▶ **ACTION ITEM**: All lines in the material with the string "transmitted" should be listed.

╭─ DATA FOR THIS TASK

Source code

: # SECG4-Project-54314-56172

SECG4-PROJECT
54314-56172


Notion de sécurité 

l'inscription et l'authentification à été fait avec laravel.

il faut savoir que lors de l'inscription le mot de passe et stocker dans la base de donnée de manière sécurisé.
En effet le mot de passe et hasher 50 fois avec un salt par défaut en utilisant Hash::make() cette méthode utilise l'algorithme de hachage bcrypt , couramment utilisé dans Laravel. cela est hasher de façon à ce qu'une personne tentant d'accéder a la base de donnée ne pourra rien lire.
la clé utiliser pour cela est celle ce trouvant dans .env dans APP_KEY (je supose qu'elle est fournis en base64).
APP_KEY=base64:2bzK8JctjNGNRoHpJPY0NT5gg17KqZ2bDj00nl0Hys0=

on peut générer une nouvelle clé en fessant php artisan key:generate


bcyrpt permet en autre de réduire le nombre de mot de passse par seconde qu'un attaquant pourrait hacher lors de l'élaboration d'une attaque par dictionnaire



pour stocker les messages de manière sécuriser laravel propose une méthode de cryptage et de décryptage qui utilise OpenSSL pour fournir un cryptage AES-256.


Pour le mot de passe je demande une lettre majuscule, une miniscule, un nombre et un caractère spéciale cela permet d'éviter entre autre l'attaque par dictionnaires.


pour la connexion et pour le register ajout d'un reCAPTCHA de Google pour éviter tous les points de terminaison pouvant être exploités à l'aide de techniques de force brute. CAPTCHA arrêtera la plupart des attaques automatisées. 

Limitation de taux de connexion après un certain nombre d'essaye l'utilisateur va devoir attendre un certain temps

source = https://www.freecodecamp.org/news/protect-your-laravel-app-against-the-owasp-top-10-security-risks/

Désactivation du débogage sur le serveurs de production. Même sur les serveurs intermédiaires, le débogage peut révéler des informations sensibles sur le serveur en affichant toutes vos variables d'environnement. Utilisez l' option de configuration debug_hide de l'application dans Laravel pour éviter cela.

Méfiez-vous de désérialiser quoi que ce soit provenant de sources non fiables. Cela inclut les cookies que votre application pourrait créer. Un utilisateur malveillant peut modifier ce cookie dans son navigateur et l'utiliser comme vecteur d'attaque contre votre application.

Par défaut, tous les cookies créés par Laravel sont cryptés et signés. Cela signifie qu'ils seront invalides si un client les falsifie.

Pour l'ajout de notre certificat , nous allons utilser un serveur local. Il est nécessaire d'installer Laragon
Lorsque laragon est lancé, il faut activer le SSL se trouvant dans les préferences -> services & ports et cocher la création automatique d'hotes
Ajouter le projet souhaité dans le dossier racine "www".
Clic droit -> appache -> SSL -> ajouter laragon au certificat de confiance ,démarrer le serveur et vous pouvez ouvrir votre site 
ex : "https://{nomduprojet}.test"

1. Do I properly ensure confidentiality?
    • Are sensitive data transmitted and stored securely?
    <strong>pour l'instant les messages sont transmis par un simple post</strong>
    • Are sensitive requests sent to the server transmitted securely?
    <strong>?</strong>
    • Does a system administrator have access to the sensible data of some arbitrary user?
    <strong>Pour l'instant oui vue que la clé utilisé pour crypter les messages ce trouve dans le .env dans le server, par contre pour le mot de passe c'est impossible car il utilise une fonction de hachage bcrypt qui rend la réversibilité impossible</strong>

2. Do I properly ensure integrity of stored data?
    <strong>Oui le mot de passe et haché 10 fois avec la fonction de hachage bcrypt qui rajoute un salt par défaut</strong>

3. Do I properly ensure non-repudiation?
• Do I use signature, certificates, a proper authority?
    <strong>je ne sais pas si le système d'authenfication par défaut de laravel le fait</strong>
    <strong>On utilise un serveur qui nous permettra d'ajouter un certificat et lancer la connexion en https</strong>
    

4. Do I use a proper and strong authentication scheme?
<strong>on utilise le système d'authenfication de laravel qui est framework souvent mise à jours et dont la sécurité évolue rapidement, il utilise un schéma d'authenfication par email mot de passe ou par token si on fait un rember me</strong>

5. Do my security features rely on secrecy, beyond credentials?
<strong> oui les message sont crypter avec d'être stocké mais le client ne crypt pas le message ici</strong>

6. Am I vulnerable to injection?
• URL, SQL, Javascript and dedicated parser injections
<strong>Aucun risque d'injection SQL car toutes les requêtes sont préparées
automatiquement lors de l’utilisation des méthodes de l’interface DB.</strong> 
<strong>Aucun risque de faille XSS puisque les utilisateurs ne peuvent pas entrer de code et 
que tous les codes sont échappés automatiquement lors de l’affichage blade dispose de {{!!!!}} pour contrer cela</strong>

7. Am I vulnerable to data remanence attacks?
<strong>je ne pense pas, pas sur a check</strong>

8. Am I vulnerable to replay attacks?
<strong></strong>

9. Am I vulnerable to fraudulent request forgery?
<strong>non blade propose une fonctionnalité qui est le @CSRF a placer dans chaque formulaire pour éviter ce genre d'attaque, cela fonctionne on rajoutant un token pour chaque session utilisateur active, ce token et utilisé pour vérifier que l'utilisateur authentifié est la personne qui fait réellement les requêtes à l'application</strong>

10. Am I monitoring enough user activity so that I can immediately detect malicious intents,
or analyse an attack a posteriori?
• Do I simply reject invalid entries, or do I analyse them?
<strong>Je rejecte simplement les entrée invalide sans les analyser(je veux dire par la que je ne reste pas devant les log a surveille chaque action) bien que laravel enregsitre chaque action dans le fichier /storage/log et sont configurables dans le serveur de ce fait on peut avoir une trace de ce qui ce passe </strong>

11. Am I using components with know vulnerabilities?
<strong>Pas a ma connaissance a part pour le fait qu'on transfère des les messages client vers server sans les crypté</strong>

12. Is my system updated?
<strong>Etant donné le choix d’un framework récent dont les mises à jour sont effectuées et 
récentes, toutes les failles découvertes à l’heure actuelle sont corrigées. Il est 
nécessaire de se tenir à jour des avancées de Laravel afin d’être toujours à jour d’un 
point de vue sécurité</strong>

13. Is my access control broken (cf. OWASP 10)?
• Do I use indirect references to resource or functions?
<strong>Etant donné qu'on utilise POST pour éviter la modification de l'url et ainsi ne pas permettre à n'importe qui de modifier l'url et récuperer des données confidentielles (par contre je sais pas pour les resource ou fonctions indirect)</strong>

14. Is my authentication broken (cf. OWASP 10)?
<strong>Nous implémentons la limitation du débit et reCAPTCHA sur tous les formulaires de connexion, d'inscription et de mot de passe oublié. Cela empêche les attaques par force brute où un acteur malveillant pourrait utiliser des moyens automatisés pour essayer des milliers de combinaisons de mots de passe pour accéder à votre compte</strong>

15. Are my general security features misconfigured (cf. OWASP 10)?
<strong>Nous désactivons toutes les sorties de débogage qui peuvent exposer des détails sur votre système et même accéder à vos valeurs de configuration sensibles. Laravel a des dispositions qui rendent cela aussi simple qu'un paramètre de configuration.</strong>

╰─
╭─ DATA FOR THIS TASK

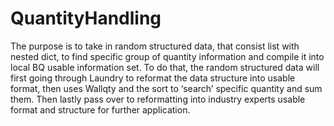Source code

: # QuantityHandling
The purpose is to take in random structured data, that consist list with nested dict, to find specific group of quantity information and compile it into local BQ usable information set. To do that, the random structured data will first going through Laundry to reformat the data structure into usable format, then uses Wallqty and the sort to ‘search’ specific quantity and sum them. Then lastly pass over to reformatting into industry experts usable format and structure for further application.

╰─

▶ **SOLUTION FOR THIS PROBLEM**:
    • Are sensitive data transmitted and stored securely?
    • Are sensitive requests sent to the server transmitted securely?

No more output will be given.